Since rebranding the Capitol Chamber of Commerce to become the Black Chamber of Commerce Metro Oklahoma City in late 2011, the organization has soared into a community-driven entity focused on economic development.

“Being the Black Chamber and ensuring we understand the needs of the minority and black community, we don’t have the luxury of just being centered on economic development and entrepreneurship,” explained Eran Harrill, who was influential in the rebranding campaign and rose to the position of executive officer two years ago.

Oklahoma Gazette recently spoke to Harrill by phone about the chamber’s recent efforts. A member of the Oklahoma National Guard, Harrill is deployed in Ukraine.

Oklahoma Gazette: What is Black Chamber of Commerce Metro OKC’s role?

Eran Harrill: We create an atmosphere for people to be able to network and make business connections, make personal connections. A good example of that is working with a few entities, one being the Oklahoma branch of the FBI. They were looking for recruits with an emphasis on minority recruits. The fighting force didn’t look like the communities it served — not just on the agent level, but also in other positions. We have relationships with UCO (the University of Central Oklahoma) and OCCC (Oklahoma City Community College). We hand-provided the FBI with quality applicants.

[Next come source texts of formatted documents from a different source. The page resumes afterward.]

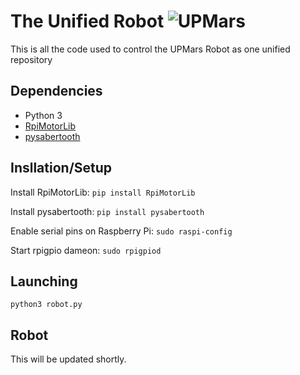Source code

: The Unified Robot 
![UPMars](https://avatars1.githubusercontent.com/u/8388184?s=400&u=fa76467a9c6400be610b37b8efd77e66c771dfd5&v=4)
=================

This is all the code used to control the UPMars Robot as one unified repository

## Dependencies
- Python 3
- [RpiMotorLib](https://github.com/gavinlyonsrepo/RpiMotorLib) 
- [pysabertooth](https://github.com/MomsFriendlyRobotCompany/pysabertooth)

## Insllation/Setup
Install RpiMotorLib: `pip install RpiMotorLib`

Install pysabertooth: `pip install pysabertooth`

Enable serial pins on Raspberry Pi: `sudo raspi-config`

Start rpigpio dameon: `sudo rpigpiod`

## Launching
`python3 robot.py`

## Robot
This will be updated shortly.
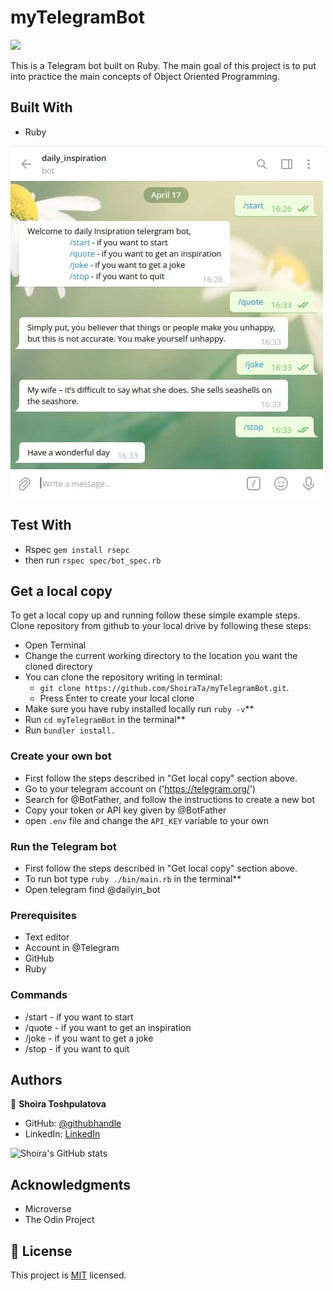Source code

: # myTelegramBot

![](https://img.shields.io/badge/Microverse-blueviolet)

This is a Telegram bot built on Ruby. The main goal of this project is to put into practice the main concepts of Object Oriented Programming.

## Built With

- Ruby

![Bot demo](bot_demo.jpg)

## Test With

- Rspec `gem install rsepc`
- then run `rspec spec/bot_spec.rb`

## Get a local copy

To get a local copy up and running follow these simple example steps.
Clone repository from github to your local drive by following these steps:

- Open Terminal
- Change the current working directory to the location you want the cloned directory
- You can clone the repository writing in terminal:
  - `git clone https://github.com/ShoiraTa/myTelegramBot.git`.
  - Press Enter to create your local clone
- Make sure you have ruby installed locally run `ruby -v`\*\*
- Run `cd myTelegramBot` in the terminal\*\*
- Run `bundler install.`

### Create your own bot

- First follow the steps described in "Get local copy" section above.
- Go to your telegram account on ('https://telegram.org/')
- Search for @BotFather, and follow the instructions to create a new bot
- Copy your token or API key given by @BotFather
- open `.env` file and change the `API_KEY` variable to your own

### Run the Telegram bot

- First follow the steps described in "Get local copy" section above.
- To run bot type `ruby ./bin/main.rb` in the terminal\*\*
- Open telegram find @dailyin_bot

### Prerequisites

- Text editor
- Account in @Telegram
- GitHub
- Ruby

### Commands

- /start - if you want to start
- /quote - if you want to get an inspiration
- /joke - if you want to get a joke
- /stop - if you want to quit

## Authors

👤 **Shoira Toshpulatova**

- GitHub: [@githubhandle](https://github.com/shoirata)
- LinkedIn: [LinkedIn](https://www.linkedin.com/in/shoira-tashpulatova-bab4a7122/)

![Shoira's GitHub stats](https://github-readme-stats.vercel.app/api?username=shoirata&count_private=true&theme=dark&show_icons=true)

## Acknowledgments

- Microverse
- The Odin Project

## 📝 License

This project is [MIT](./LICENSE) licensed.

OKG: Tell me more about the chamber’s efforts to help minority youth gain career experience.

Harrill: With chambers … you always want to ensure strong memberships with corporations. It takes that to really thrive and help the small business members. In the past, we’ve never supported the youth, who we know will eventually be at those companies. Why not empower kids in their high school and college years [through internships and mentorships]? By the time they are juniors in college, you’ve invested in them. It’s a win-win for chambers and the businesses, as you’ve helped businesses get quality interns and, later, employees but at the same time kept talent in Oklahoma.

Eran Harrill and Oklahoma City Public Schools Superintendent Aurora Lora at a Black Chamber of Commerce Metro Oklahoma City event (Provided)
Eran Harrill and Oklahoma City Public Schools Superintendent Aurora Lora at a Black Chamber of Commerce Metro Oklahoma City event (Provided)

OKG: Thirty-eight percent of chamber members are startup businesses. Is startup activity by minority-owned businesses on the rise?

Harrill: We do a program called Meet the Lenders. Think [ABC’s] Shark Tank. … We put entrepreneurs in a room, and they pitch their ideas to different organizations like the SBC Foundation and the Community Action Agency. Those entities specifically help entrepreneurs and startup businesses. After, we evaluate the participants’ goals and where they want to take their business. On that same day, we get them in front of lenders who specialize in startup businesses.

Does this mean that every single one who comes through later starts a business and is successful years later? I would love to tell you yes, but it’s not and never will be. We keep the door revolving for people who have dreams and want to see if it can become a reality.

OKG: What is the vision for the chamber’s future?

Harrill: I always say, “We are building something that is 10 years ahead.” … We want to be a resource on a greater scale than what anybody ever expected. Last year, we hosted two election forums: House District 97 (northeast Oklahoma City) and the state questions. It was not geared toward endorsing a candidate or policy, but giving the community that education. The chamber had never done that before. Some people who came had never heard of us or had ever considered coming to a chamber forum before.